2

Faster JavaScript Builds with Metro

 1 year ago
source link: https://medium.com/airbnb-engineering/faster-javascript-builds-with-metro-cfc46d617a1f
Go to the source link to view the article. You can view the picture content, updated content and better typesetting reading experience. If the link is broken, please click the button below to view the snapshot at that time.

Faster JavaScript Builds with Metro

How Airbnb migrated from Webpack to Metro and made the development feedback loop nearly instantaneous, the largest production build 50% faster, with marginal end-user runtime improvements.

1*RZFWkaoezUfVzTxvpfm2gQ.jpeg

By: Rae Liu

Introduction

In 2018, the frontend Airbnb infrastructure relied on Webpack for JavaScript bundling which had served us well up until then; however, with our codebase almost having quadrupled in the previous year, the frontend team was noticing a significant impact on the development experience.
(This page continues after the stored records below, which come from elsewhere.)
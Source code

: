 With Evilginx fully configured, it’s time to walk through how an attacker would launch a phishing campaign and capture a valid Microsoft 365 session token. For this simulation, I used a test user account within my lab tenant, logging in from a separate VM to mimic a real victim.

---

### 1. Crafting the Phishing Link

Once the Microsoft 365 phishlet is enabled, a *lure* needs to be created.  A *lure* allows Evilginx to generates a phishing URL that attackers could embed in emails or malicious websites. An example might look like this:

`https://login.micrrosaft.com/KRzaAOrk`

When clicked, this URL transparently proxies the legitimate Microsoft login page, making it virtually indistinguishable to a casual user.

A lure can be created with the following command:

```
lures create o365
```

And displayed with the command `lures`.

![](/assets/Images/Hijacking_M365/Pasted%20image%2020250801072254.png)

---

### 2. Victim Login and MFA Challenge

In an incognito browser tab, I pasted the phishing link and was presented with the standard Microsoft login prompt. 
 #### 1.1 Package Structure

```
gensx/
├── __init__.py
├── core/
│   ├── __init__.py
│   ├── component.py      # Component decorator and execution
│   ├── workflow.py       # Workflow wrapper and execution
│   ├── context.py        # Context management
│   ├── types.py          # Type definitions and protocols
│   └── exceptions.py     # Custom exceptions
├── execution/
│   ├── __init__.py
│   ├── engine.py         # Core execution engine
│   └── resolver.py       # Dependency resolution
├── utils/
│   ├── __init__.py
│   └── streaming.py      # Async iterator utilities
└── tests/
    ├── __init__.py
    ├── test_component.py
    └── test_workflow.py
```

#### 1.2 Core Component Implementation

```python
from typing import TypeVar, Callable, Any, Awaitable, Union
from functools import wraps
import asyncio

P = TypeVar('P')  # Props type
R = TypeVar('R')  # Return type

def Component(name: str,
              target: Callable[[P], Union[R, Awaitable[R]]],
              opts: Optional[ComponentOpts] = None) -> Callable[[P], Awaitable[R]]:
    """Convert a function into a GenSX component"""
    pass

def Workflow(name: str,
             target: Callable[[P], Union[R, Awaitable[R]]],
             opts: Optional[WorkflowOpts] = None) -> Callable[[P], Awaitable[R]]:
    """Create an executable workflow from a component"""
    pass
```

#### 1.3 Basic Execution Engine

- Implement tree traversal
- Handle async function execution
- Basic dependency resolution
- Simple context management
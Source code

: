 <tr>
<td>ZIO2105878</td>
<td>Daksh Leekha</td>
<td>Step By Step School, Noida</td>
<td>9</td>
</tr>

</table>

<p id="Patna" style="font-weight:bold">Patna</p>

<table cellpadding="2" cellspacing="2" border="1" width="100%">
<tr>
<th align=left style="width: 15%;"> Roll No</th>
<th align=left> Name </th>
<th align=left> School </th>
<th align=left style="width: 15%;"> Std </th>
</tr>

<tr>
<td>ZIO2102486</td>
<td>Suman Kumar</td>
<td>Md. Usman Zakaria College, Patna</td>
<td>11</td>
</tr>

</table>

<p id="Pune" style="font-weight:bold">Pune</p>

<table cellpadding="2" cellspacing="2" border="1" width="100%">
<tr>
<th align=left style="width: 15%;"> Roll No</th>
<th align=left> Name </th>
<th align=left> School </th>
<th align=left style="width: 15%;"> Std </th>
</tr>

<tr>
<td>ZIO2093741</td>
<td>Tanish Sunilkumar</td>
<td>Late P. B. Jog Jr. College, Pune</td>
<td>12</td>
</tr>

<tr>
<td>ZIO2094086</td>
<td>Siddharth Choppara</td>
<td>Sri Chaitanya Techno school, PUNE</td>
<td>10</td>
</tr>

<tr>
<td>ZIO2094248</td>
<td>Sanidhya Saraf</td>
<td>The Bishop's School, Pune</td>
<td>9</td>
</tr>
Not only was build performance slow, but the average page refresh time for a trivial one-line code change was anywhere between 30 seconds and 2 minutes depending on the project size. In order to mitigate this, the team decided to migrate to Metro.

Thanks to the switch to Metro, we’ve improved our build performance. In development, the time it takes for a simple UI change to be reflected and loaded (Time to Interactive TTI metric) is 80% faster. The slowest production build compiling ~49k modules (JavaScript files) is 55% faster (down from 30.5 minutes to 13.8 minutes). As an added bonus, we’ve observed improvements in the Airbnb Page Performance Scores by ~1% for pages built with Metro.

1*MlrQ2yEBbHj0OOHc_sYxtg.png

Scaling issues with JavaScript bundlers certainly isn’t a unique problem to Airbnb. In this blog post, we want to highlight the key architectural differences between Webpack and Metro as well as some of the migration challenges we faced in both development and production builds. If you anticipate one of your own projects to scale up significantly in the future, we hope this post can provide useful insights on solving this problem.

What is Metro?

Metro is the open source JavaScript bundler for React Native. While Airbnb no longer uses React Native, we believed the infrastructure could be leveraged for the web as well. After numerous consultations with the Metro folks at Meta as well as some of our own modifications, we managed to build a flavor of Metro that now powers both development and production bundling for all Airbnb websites.

Conceptually, Metro breaks down bundling to three steps in the following order: resolution, transformation and serialization.

  • Resolution deals with how to resolve import/require statements.
  • Transformation is responsible for transpiling code (source-to-source compiler which converts modern TypeScript/JavaScript source code into functionally equivalent JavaScript code that’s more optimized and backwards compatible with older browsers), an example tool would be babel.
  • Serialization combines the transformed files into JavaScript bundles.

These three concepts are the fundamental building blocks to understand how Metro works. In the following sections, we highlight the key architectural differences between Metro and Webpack to provide deeper context into Metro’s strengths.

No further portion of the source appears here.